I can just HEAR the me from two years ago whining about the weird Advent passages, and how dark and gloomy they are, and can’t we have a more thematic set of readings. I can hear her, but I’m NOT her anymore.

The 2021 version of me reads these passages with relief, glad that the dystopian realities of the past two years have expression in our Holy Scriptures. Because, truly, people have fainted from fear – and with good cause. The powers of heaven and earth have been shaken. Foreboding has become normal, and all the nations of the earth are distressed.

YES, thank you Luke for putting it words.

I almost wish he hadn’t switched topics quite so quickly. I find I’m not quite ready to believe that all of this is going to be fixed by Jesus returning on a cloud, and there have been far too many metaphorical green leaves sprouting without metaphorical figs arriving for me to read the signs quite like that anymore.

However, when the passages ends with Luke suggesting, “Be alert at all times, praying that you may have the strength to escape all these things that will take place,” I do find that wish I’d heeded that advice, because strength has sure been needed, and I wish I’d prayed more to find it before everything came to pass.

Now, of course, unlike the first generation of Christians, I’m not expecting the end of the world imminently, nor expecting that the signs I see today suggest that’s coming. However, I believe we have all lived an end of the world as we knew it, and that requires some time to process and accept it.

Advent is a time of longing, and waiting, and hoping. It is a time when we acknowledge how broken things are, and how desperately we need God’s help to make them better.
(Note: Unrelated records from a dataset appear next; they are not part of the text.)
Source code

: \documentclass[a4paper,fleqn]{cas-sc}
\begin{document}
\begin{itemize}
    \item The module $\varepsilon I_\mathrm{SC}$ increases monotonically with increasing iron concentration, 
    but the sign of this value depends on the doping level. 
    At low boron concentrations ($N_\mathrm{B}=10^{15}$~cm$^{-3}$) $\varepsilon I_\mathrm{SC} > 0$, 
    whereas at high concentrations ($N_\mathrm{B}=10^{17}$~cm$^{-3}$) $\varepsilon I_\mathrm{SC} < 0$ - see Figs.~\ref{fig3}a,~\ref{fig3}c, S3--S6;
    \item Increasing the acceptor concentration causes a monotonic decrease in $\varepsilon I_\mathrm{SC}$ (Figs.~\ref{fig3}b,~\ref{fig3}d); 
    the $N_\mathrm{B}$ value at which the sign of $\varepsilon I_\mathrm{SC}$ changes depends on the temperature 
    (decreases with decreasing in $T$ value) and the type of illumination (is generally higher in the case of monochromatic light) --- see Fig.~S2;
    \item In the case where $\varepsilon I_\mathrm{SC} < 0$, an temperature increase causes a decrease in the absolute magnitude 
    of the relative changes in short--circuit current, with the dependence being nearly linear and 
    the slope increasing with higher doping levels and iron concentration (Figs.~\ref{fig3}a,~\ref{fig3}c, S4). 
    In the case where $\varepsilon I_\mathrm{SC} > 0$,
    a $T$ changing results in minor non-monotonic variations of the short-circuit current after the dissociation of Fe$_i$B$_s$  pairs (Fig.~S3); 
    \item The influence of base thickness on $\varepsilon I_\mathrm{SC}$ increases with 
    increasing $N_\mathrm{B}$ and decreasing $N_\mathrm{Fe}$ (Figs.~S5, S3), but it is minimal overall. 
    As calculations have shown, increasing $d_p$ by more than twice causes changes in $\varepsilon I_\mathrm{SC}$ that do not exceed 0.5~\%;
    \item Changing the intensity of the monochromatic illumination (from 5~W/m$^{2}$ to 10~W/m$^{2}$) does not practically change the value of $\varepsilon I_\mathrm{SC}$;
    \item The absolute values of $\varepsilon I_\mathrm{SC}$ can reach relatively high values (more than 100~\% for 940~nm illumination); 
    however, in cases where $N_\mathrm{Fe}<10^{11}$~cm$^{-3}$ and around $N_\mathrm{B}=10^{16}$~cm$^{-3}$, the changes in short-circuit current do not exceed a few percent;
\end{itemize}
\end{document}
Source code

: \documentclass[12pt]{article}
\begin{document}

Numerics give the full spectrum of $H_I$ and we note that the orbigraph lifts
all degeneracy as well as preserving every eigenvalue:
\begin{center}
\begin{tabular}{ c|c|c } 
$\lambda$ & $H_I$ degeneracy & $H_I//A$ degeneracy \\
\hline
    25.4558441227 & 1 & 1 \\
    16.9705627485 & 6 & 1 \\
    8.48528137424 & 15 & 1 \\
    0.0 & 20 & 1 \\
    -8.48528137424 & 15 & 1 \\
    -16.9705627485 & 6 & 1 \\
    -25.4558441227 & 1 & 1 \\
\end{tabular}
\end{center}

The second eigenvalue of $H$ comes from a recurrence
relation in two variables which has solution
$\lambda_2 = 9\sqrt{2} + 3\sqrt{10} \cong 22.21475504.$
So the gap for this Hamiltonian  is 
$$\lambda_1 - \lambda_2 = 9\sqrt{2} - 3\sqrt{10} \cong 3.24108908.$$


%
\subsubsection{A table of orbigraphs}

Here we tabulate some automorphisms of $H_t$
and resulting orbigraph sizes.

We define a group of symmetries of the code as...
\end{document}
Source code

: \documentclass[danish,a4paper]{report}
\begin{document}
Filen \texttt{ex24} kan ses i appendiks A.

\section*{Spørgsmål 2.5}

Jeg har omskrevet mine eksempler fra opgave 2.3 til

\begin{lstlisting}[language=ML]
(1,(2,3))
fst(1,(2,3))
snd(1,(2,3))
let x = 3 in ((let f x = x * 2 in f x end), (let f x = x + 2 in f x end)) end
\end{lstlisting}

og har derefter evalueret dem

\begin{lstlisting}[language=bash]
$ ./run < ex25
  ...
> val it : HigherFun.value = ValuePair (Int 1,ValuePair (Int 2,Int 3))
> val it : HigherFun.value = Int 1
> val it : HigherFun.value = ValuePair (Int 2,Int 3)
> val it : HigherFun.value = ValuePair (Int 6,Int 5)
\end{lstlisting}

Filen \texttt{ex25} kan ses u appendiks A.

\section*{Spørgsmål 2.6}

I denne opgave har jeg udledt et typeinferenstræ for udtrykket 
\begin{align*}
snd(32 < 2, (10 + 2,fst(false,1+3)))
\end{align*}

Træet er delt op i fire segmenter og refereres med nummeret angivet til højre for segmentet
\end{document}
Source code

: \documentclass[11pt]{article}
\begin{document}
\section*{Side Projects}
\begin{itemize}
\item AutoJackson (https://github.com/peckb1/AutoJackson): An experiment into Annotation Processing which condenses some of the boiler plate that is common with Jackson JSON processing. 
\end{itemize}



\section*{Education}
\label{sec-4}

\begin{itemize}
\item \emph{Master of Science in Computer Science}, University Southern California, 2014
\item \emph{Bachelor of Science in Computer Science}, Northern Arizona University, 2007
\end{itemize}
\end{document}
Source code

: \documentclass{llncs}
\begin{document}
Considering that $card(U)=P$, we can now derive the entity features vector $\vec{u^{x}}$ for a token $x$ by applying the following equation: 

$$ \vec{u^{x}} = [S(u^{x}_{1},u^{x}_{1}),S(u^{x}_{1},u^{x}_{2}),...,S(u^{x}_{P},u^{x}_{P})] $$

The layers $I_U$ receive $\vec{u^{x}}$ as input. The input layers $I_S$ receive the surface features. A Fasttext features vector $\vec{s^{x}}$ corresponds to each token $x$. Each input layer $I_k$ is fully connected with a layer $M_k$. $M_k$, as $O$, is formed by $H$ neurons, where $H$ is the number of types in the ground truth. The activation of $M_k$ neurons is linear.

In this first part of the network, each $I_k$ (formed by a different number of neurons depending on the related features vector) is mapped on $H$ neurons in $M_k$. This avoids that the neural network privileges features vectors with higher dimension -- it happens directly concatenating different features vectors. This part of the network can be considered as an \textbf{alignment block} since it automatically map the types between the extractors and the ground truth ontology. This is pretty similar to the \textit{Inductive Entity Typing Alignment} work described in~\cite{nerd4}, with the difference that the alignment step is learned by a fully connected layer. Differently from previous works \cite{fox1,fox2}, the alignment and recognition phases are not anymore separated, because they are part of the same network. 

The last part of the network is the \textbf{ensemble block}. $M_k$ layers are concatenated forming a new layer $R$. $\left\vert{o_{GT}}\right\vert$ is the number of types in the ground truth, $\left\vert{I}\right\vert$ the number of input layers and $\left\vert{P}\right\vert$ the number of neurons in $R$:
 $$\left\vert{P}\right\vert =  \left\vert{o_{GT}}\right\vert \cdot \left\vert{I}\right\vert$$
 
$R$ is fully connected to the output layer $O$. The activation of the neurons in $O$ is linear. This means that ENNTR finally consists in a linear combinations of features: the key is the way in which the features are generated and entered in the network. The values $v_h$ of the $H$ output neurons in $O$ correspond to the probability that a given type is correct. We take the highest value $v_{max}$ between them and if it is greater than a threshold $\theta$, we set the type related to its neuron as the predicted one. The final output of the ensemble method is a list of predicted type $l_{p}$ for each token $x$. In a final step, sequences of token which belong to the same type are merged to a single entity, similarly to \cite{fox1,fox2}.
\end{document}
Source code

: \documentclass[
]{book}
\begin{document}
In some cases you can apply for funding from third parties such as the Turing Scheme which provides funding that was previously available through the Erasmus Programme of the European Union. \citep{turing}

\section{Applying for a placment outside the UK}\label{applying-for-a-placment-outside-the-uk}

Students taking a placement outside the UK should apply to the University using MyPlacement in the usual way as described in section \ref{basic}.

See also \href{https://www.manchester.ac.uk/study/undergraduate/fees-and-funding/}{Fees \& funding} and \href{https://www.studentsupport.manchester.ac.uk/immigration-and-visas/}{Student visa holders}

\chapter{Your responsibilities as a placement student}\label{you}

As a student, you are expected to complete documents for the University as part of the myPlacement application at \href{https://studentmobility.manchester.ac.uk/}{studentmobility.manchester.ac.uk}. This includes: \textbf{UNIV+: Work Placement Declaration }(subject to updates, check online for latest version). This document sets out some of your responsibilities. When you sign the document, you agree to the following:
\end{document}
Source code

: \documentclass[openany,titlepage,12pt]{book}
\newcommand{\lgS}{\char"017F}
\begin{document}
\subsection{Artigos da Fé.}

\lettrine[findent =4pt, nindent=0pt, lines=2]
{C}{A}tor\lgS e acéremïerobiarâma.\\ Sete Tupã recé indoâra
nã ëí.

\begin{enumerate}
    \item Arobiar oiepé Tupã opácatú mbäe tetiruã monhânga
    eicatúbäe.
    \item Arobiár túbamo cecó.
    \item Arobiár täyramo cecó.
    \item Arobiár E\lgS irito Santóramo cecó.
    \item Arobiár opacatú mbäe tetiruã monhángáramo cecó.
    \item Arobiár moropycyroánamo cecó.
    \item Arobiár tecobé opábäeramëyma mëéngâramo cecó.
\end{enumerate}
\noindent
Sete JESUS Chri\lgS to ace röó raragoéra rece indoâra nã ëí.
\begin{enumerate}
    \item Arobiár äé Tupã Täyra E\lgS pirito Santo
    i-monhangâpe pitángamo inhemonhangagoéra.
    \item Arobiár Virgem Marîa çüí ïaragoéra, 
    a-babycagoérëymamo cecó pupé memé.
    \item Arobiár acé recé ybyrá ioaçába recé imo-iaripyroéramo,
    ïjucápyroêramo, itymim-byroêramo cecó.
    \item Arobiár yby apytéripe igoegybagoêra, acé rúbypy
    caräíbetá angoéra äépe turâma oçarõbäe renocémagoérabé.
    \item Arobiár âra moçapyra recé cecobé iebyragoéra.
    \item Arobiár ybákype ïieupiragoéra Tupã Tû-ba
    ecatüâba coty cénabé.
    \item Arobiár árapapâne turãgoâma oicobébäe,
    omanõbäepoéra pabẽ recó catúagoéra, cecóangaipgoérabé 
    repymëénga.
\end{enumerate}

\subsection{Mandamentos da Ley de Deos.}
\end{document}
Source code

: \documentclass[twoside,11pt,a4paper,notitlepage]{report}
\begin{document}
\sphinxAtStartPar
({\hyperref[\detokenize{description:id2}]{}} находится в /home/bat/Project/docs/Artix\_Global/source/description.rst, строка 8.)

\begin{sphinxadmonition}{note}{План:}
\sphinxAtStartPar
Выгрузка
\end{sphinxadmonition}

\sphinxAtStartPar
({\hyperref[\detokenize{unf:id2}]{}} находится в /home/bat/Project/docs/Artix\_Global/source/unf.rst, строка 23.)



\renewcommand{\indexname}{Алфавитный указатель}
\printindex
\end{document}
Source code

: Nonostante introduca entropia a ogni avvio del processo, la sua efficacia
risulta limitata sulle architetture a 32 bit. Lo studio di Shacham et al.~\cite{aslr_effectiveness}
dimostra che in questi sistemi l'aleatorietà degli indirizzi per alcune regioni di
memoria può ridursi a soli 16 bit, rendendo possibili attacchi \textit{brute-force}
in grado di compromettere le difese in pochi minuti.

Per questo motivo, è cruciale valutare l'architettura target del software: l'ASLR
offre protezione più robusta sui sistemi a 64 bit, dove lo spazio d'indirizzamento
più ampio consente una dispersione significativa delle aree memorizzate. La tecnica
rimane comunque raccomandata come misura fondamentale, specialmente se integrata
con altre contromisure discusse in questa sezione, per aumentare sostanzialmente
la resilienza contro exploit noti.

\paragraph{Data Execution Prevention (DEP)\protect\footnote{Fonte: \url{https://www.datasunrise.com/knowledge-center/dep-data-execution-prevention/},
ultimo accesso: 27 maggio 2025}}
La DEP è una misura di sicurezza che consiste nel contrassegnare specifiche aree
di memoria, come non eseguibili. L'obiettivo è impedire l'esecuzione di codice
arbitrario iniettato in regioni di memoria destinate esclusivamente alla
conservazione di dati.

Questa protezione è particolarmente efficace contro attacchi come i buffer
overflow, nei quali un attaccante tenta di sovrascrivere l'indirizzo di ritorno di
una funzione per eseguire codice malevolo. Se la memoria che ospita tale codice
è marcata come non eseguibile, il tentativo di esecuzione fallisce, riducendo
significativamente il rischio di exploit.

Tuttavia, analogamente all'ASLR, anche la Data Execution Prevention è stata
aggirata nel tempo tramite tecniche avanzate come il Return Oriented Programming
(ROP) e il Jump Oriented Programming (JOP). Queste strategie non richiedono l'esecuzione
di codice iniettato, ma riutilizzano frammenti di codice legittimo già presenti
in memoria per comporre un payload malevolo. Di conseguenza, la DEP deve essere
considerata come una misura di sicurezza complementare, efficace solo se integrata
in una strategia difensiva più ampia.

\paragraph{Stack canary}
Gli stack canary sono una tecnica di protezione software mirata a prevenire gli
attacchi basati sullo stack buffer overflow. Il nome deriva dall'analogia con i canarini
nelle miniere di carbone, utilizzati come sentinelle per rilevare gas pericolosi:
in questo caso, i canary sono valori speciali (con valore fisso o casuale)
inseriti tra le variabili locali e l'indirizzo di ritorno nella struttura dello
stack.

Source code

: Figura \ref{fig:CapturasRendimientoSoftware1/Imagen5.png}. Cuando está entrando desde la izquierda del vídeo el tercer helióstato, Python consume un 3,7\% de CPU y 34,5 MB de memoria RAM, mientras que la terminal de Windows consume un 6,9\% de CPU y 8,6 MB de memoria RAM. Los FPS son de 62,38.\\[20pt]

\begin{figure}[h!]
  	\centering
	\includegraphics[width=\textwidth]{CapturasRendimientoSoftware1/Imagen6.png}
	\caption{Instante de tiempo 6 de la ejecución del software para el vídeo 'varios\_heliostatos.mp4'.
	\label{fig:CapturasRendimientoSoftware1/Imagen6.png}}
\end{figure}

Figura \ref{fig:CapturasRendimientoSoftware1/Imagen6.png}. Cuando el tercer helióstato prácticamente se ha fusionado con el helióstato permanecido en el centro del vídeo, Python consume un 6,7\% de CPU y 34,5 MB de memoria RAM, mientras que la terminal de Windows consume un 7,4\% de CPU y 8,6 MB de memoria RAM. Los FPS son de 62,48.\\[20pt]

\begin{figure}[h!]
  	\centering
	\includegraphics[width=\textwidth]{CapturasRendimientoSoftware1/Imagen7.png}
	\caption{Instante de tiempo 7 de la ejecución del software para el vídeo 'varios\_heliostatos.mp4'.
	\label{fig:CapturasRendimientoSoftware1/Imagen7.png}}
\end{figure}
It is a time when we join in the yearning of people of faith throughout the ages, waiting for righteousness and justice and the kindom of God, and noticing that IT IS NOT HERE YET.

Friends, it is not here yet.

It doesn’t feel very close.

It feels further away than ever.

And I don’t even want to tell you all the reasons why, because I know your hearts are already broken, and I don’t think they need any additional burdens.

So I’m not going to. I’m going to trust that you’ve noticed that things are NOT RIGHT, and VERY BROKEN, and it is NOT OK.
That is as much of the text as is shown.